README.md

FaaS - API modeling

minimal R 
version minimal R 
version minimal R 
version minimal R 
version License: MPL
2.0

faas4i

Repository for running scale modeling and model update on FaaS

Scale modeling performs an exhaustive search for best models in time series data, providing information about the fit of the best models, their cross-validation accuracy measures and many other outputs that are usually of interest.

A brief description of the scale modeling is presented below. The full description of their parameters can be found on the Wiki of the repository.

Installation

Before you start this installation, make sure you have the package remotes installed in your machine:

install.packages("remotes")

We currently require that you have the version 5.2.1 or greater of the package curl installed in your machine to use faas4i.

Then you can install faas4i:

remotes::install_github("4intelligence/faas4i", force = TRUE, upgrade = FALSE)
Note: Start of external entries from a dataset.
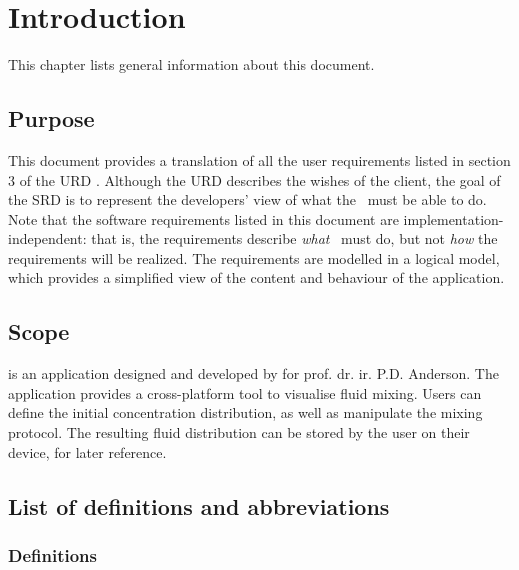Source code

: \chapter{Introduction}
This chapter lists general information about this document.

\section{Purpose}
This document provides a translation of all the user requirements listed in section 3 of the URD \cite{urd}. Although the URD describes the wishes of the client, the goal of the SRD is to represent the developers' view of what the \applicationname\ must be able to do. \\
Note that the software requirements listed in this document are implementation-independent: that is, the requirements describe \emph{what} \projectname\ must do, but not \emph{how} the requirements will be realized. The requirements are modelled in a logical model, which provides a simplified view of the content and behaviour of the application.

\section{Scope}
\projectname{} is an application designed and developed by \projectauthor{} for prof. dr. ir. P.D. Anderson. The application provides a cross-platform tool to visualise fluid mixing. Users can define the initial concentration distribution, as well as manipulate the mixing protocol. The resulting fluid distribution can be stored by the user on their device, for later reference.

\section{List of definitions and abbreviations}

\subsection{Definitions}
Don't forget to load the library and you are all set to start using the package!

library("faas4i")

Authentication

Each user will need to setup the authentication using the function login. The function login will display a URI where 4CastHub's user email and password will be required, as well as the two-factor-authentication code.

faas4i::login()
## Once the url is printed, copy and paste it to your browser and follow with authentication

By default, the login function will wait 90 seconds for authentication. If you wish to adjust the wait time, it is possible to change the parameter using a numeric value for sleep_time.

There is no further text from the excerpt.